Picture: SUPPLIED
Picture: SUPPLIED

South African vehicle components manufacturers are making significant gains in quality, productivity and cost competitiveness but still struggling to close the gap on emerging-market competitors, according to a report published on Tuesday.

It finds that while there are plenty of domestic reasons for the components supply industry to be bullish — employment is rising, sales revenue is up in real terms, and vehicle manufacturers plan to increase orders — improving global competitiveness is often matched by that of other countries’ industries.

The South African Automotive Supplier Industry Benchmark Report, by B&M Analysts, compares SA directly with other up-and-coming industries in India, Mexico and Hungary.

More than 60% of the value of parts built into SA-produced vehicles is imported. Suppliers say the low volumes they are called on to produce — SA accounts for less than 1% of global vehicle production — make it impossible for them to be cost-competitive with overseas suppliers that count production volumes in millions, rather than thousands.

However, the report, commissioned by the National Association of Automotive Component and Allied Manufacturers (Naacam), says SA made big strides in cost containment between 2015 and 2017. Variable production costs, as a percentage of revenue, fell significantly. Combined with a drop in fixed costs, this lowered break-even points and increased operating profits. Even so, profit levels were less than half those of the other countries.

It’s a similar story with productivity, which improved by nearly 10% in the past two years but is still far behind that of competitors.

When it comes to worker commitment, however, SA is streets ahead. The 3% absenteeism rate is less than half that of the other countries. South African training budgets, as a percentage of remuneration, are also out in front.

Product quality is on the rise. Fault-related component returns by customers has fallen by more than 60% since 2015.

The overall improved performance is reflected in the attitude of vehicle manufacturers, who say they plan to not only commit to long-term relationships with existing suppliers but also to increase their total level of local sourcing.

This is not altogether voluntary. In the next phase of the government’s automotive policy, Trade and Industry Minister Rob Davies wants motor companies to increase local content in their vehicles from the current level of below 40% to at least 60%. He also wants more black participation in the South African supply industry.
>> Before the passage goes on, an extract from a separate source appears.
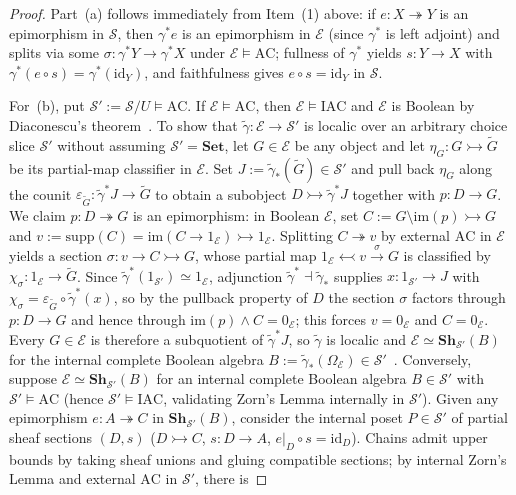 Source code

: \begin{proof}
Part~(a) follows immediately from Item~(1) above: if $e : X \twoheadrightarrow Y$ is an epimorphism in $\mathcal{S}$, then $\gamma^* e$ is an epimorphism in $\mathcal{E}$ (since $\gamma^*$ is left adjoint) and splits via some $\sigma : \gamma^* Y \to \gamma^* X$ under $\mathcal{E} \models \mathrm{AC}$; fullness of $\gamma^*$ yields $s : Y \to X$ with $\gamma^*(e \circ s) = \gamma^*(\mathrm{id}_Y)$, and faithfulness gives $e \circ s = \mathrm{id}_Y$ in $\mathcal{S}$.

For~(b), put $\mathcal{S}' := \mathcal{S}/U \models \mathrm{AC}$. If $\mathcal{E} \models \mathrm{AC}$, then $\mathcal{E} \models \mathrm{IAC}$ and $\mathcal{E}$ is Boolean by Diaconescu's theorem~\cite{Diaconescu75}. To show that $\tilde{\gamma} : \mathcal{E} \to \mathcal{S}'$ is localic over an arbitrary choice slice $\mathcal{S}'$ without assuming $\mathcal{S}' = \mathbf{Set}$, let $G \in \mathcal{E}$ be any object and let $\eta_G : G \rightarrowtail \widetilde{G}$ be its partial-map classifier in $\mathcal{E}$. Set $J := \tilde{\gamma}_*(\widetilde{G}) \in \mathcal{S}'$ and pull back $\eta_G$ along the counit $\varepsilon_{\widetilde{G}} : \tilde{\gamma}^* J \to \widetilde{G}$ to obtain a subobject $D \rightarrowtail \tilde{\gamma}^* J$ together with $p : D \to G$. We claim $p : D \twoheadrightarrow G$ is an epimorphism: in Boolean $\mathcal{E}$, set $C := G \setminus \mathrm{im}(p) \rightarrowtail G$ and $v := \mathrm{supp}(C) = \mathrm{im}(C \to 1_{\mathcal{E}}) \rightarrowtail 1_{\mathcal{E}}$. Splitting $C \twoheadrightarrow v$ by external $\mathrm{AC}$ in $\mathcal{E}$ yields a section $\sigma : v \to C \rightarrowtail G$, whose partial map $1_{\mathcal{E}} \leftarrowtail v \xrightarrow{\sigma} G$ is classified by $\chi_\sigma : 1_{\mathcal{E}} \to \widetilde{G}$. Since $\tilde{\gamma}^*(1_{\mathcal{S}'}) \simeq 1_{\mathcal{E}}$, adjunction $\tilde{\gamma}^* \dashv \tilde{\gamma}_*$ supplies $x : 1_{\mathcal{S}'} \to J$ with $\chi_\sigma = \varepsilon_{\widetilde{G}} \circ \tilde{\gamma}^*(x)$, so by the pullback property of $D$ the section $\sigma$ factors through $p : D \to G$ and hence through $\mathrm{im}(p) \wedge C = 0_{\mathcal{E}}$; this forces $v = 0_{\mathcal{E}}$ and $C = 0_{\mathcal{E}}$. Every $G \in \mathcal{E}$ is therefore a subquotient of $\tilde{\gamma}^* J$, so $\tilde{\gamma}$ is localic and $\mathcal{E} \simeq \mathbf{Sh}_{\mathcal{S}'}(B)$ for the internal complete Boolean algebra $B := \tilde{\gamma}_*(\Omega_{\mathcal{E}}) \in \mathcal{S}'$~\cite[\S A4.6, \S D4.5]{Johnstone02}. Conversely, suppose $\mathcal{E} \simeq \mathbf{Sh}_{\mathcal{S}'}(B)$ for an internal complete Boolean algebra $B \in \mathcal{S}'$ with $\mathcal{S}' \models \mathrm{AC}$ (hence $\mathcal{S}' \models \mathrm{IAC}$, validating Zorn's Lemma internally in $\mathcal{S}'$). Given any epimorphism $e : A \twoheadrightarrow C$ in $\mathbf{Sh}_{\mathcal{S}'}(B)$, consider the internal poset $P \in \mathcal{S}'$ of partial sheaf sections $(D, s)$ ($D \rightarrowtail C$, $s : D \to A$, $e|_D \circ s = \mathrm{id}_D$). Chains admit upper bounds by taking sheaf unions and gluing compatible sections; by internal Zorn's Lemma and external $\mathrm{AC}$ in $\mathcal{S}'$, there is 
\end{proof}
Naacam director Renai Moothilal said on Monday: "There is a big opportunity here for black industrialisation, but there can be no corner-cutting. We are part of a global industry and anyone taking part must meet global standards."

B&M MD Douglas Comrie said the local supply industry was "making real progress" but some weaknesses required attention. One was lack of capital investment. In SA, this is equivalent to 3.6% of annual sales, compared to 6.7% elsewhere.

Not only was more investment needed to enable localisation growth but it could also support local research and development, which appeared to be a low priority among suppliers, he said. Motor companies had identified lack of SA-specific local product development as a growth obstacle.

The report says: "While complex and challenging, especially considering the structure of research and development networks, suppliers need to ensure an understanding of customer development needs and the resources needed to support them."